Iam tertawa dengan lepas.
"Tidak. Tentu saja kau tidak sedang bermimpi. Dan sekalipun ini adalah mimpi. Jika kau terbangun nanti, aku pasti akan tetap mengatakan hal yang sama padamu. Aku mencintaimu, Anna."
Iam tersenyum senang. Begitu pula dengan Anna. Keduanya kemudian saling berpelukan. Entah apa yang bisa melukiskan kebahagiaan mereka. Apapun itu Iam benar-benar mensyukurinya.

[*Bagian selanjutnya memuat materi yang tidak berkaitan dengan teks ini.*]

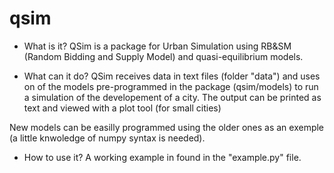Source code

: qsim
====
- What is it?
QSim is a package for Urban Simulation using RB&SM (Random Bidding and Supply Model) and quasi-equilibrium models.

- What can it do?
QSim receives data in text files (folder "data") and uses on of the models pre-programmed in the package (qsim/models) 
to run a simulation of the developement of a city. The output can be printed as text and viewed with a plot tool
(for small cities)

New models can be easilly programmed using the older ones as an exemple (a little knwoledge of numpy syntax is needed).

- How to use it?
A working example in found in the "example.py" file.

"Hah!! Kau seharusnya mengatakan hal ini sejak awal padaku sehingga aku tidak perlu kalut selama ini. Apa kau tahu betapa aku sangat takut dengan perasaanku yang tak berbalas ini?" ujar Iam sambil tetap memeluk Anna dengan erat.
Anna menoleh, "Ini 'kan salahmu! Bagaimana bisa aku mengatakannya jika aku tahu kau sudah punya pacar?! Apa kau ingin membuat orang-orang semakin berpikiran buruk tentangku?! Lagipula, aku tidak ingin merusak moment kebersamaanku denganmu."
Iam tertawa mendengar penuturan Anna padanya.
"Kita benar-benar seperti dipermainkan," seru Iam kesal tapi juga senang. Lalu mereka pun tertawa bersama.